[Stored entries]

□ □ □ □

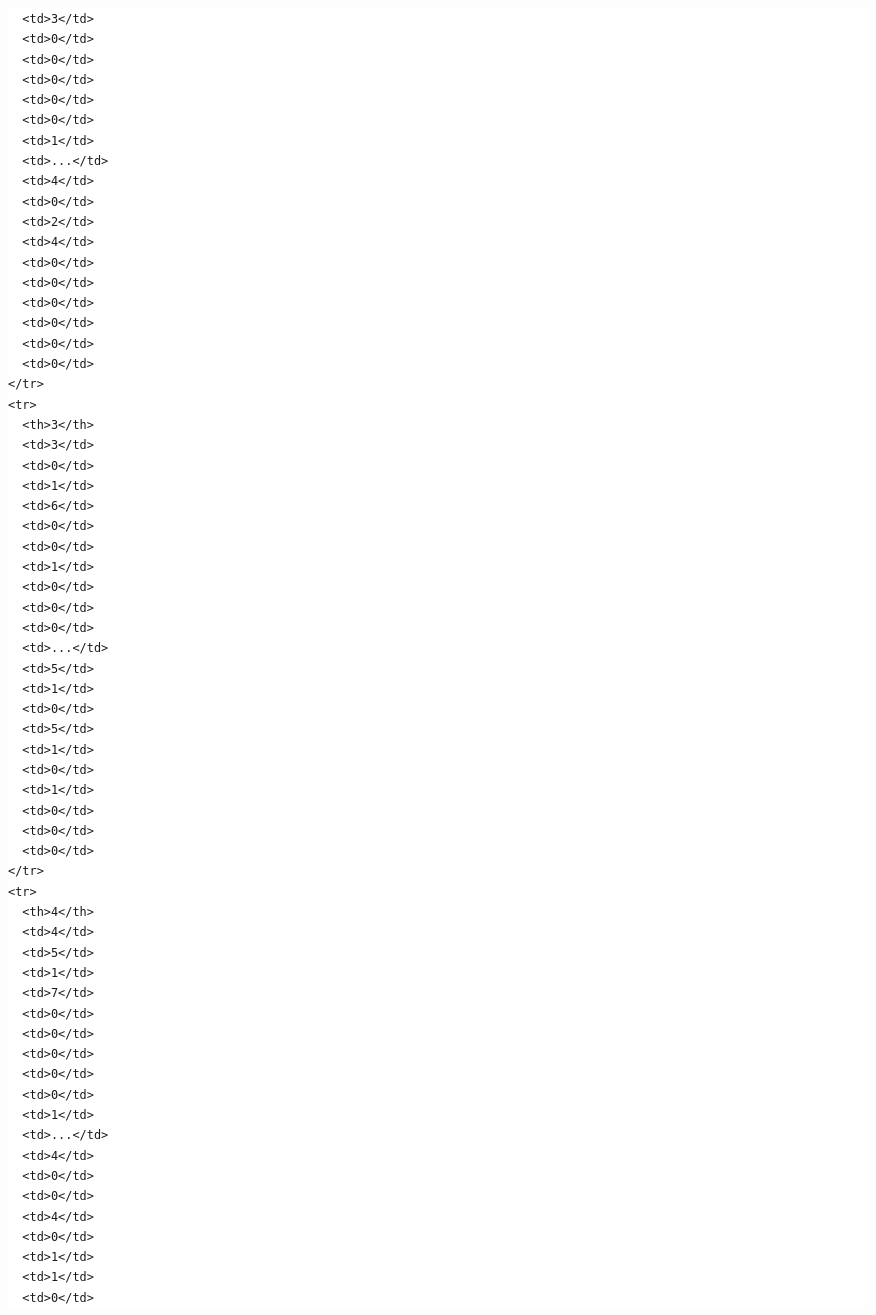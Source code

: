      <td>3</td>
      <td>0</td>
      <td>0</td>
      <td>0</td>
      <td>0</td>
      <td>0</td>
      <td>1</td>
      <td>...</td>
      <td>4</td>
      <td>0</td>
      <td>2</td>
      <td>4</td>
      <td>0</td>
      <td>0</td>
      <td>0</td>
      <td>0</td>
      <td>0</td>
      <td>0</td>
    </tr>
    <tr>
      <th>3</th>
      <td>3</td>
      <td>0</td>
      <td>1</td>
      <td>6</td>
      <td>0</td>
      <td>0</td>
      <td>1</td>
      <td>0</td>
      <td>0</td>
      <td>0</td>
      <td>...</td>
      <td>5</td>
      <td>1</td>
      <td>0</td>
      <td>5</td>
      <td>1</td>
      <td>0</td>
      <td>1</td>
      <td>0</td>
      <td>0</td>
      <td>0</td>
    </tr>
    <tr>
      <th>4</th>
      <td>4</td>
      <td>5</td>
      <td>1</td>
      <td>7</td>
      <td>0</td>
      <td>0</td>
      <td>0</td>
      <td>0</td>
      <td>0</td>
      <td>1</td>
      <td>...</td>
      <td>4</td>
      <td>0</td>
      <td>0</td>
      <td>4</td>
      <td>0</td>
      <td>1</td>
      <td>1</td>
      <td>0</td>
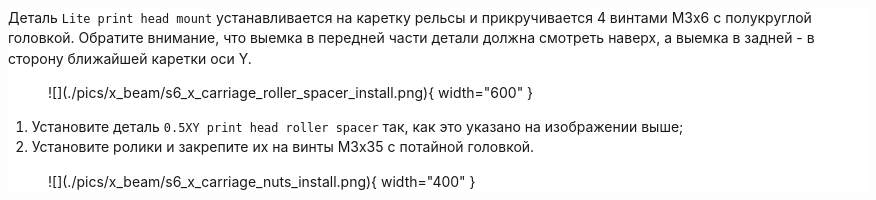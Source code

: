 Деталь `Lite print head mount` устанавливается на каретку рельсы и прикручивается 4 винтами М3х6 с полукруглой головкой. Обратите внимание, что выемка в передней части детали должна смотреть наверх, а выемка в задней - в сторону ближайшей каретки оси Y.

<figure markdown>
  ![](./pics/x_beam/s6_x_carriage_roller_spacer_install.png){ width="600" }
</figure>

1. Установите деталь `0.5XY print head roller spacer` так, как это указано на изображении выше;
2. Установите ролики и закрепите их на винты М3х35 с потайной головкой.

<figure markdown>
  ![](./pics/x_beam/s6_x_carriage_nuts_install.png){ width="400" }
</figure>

□ □ □ □

_What this task involves_
Check each line above for the word "width" and copy the ones that have it.

_Result of the task_
  ![](./pics/x_beam/s6_x_carriage_roller_spacer_install.png){ width="600" }
  ![](./pics/x_beam/s6_x_carriage_nuts_install.png){ width="400" }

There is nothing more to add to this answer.